Quantcast
Channel: Hyper-V forum
Viewing all articles
Browse latest Browse all 8743

VMQ issues with NIC Teaming

$
0
0

Hi All

Apologies if this is a long one but I thought the more information I can provide the better.

We have recently designed and built a new Hyper-V environment for a client, utilising Windows Server R2 / System Centre 2012 R2 however since putting it into production, we are now seeing problems with Virtual Machine Queues. These manifest themselves as either very high latency inside virtual machines (we’re talking 200 – 400 mSec round trip times), packet loss or complete connectivity loss for VMs. Not all VMs are affected however the problem does manifest itself on all hosts. I am aware of these issues having cropped up in the past with Broadcom NICs.

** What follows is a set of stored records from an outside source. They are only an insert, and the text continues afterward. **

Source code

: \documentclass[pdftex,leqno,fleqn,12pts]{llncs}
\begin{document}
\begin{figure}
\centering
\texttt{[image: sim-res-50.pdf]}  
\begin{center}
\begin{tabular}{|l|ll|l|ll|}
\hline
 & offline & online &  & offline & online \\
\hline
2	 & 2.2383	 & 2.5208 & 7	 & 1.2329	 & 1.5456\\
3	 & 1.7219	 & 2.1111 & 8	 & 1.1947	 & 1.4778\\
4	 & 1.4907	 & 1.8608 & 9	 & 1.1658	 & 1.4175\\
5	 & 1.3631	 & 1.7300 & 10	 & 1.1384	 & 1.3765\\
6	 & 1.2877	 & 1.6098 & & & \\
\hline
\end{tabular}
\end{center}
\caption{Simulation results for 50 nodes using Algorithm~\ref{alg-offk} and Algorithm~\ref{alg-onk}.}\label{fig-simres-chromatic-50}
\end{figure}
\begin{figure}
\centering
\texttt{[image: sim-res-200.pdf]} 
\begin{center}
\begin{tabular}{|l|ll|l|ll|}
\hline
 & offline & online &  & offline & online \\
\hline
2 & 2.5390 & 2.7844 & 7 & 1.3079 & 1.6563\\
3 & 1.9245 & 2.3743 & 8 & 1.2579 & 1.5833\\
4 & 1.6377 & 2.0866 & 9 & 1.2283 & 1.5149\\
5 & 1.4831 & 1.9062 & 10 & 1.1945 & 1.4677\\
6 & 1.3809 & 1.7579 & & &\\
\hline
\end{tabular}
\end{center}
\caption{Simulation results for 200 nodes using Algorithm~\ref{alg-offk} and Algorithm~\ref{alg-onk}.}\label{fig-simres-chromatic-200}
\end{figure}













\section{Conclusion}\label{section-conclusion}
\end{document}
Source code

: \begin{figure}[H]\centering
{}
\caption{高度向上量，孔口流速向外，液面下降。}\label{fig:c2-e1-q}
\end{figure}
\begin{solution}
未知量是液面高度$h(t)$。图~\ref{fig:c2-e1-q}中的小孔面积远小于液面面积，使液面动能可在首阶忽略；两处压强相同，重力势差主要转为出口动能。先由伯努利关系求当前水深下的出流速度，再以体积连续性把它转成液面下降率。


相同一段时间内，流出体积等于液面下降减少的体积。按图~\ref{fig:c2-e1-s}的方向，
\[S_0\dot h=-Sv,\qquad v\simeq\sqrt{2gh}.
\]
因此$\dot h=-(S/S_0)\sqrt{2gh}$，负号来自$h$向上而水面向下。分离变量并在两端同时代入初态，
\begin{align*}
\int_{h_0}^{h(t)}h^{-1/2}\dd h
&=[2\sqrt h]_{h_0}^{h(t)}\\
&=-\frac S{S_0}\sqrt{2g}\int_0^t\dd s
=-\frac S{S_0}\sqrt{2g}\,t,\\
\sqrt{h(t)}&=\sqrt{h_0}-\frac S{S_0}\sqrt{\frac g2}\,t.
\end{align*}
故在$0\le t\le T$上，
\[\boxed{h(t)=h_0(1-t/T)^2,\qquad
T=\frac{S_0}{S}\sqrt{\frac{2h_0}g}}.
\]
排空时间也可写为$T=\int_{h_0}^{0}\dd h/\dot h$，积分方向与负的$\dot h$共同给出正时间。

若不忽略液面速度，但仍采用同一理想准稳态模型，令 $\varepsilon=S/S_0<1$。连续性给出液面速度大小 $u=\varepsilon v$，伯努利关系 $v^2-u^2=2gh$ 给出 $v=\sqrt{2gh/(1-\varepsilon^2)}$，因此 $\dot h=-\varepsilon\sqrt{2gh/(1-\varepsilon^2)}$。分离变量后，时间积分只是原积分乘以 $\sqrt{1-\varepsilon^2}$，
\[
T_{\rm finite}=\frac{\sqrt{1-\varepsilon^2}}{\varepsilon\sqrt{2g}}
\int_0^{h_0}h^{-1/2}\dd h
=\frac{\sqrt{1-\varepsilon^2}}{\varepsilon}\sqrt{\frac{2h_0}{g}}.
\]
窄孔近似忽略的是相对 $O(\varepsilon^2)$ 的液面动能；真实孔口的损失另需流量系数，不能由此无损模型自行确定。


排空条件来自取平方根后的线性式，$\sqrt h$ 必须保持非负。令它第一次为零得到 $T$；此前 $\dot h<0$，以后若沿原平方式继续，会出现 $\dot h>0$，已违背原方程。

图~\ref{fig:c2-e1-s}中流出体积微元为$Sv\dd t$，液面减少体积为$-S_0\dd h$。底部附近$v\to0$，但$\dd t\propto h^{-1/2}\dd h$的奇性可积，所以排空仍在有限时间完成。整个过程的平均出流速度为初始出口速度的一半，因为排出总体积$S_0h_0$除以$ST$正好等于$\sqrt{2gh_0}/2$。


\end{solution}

I'll give you a little bit of background into the problem...

Frist, the environment is based entirely on Dell hardware (Equallogic Storage, PowerConnect Switching and PE R720 VM Hosts). this environment was based on Server 2012 and a decision was taken to bring this up to speed to R2. This was due to a number of quite compelling reasons, mainly surrounding reliability. The core virtualisation infrastructure consists of four VM hosts in a Hyper-V Cluster.

Prior to the redesign, each VM host had 12 NICs installed:

  • Quad port on-board Broadcom 5720 daughter card: Two NICs assigned to a host management team whilst the other two NICs in the same adapter formed a Live Migration / Cluster heartbeat team, to which a VM switch was connected with two vNICs exposed to the management OS. Latest drivers and firmware installed. The Converged Fabric team here was configured in LACP Address Hash (Min Queues mode), each NIC having the same two processor cores assigned. The management team is identically configured.

  • Two additional Intel i350 quad port NICs: 4 NICs teamed for the production VM Switch uplink and 4 for iSCSI MPIO. Latest drivers and firmware. The VM Switch team spans both physical NICs to provide some level of NIC level fault tolerance, whilst the remaining 4 NICs for ISCSI MPIO are also balanced across the two NICs for the same reasons.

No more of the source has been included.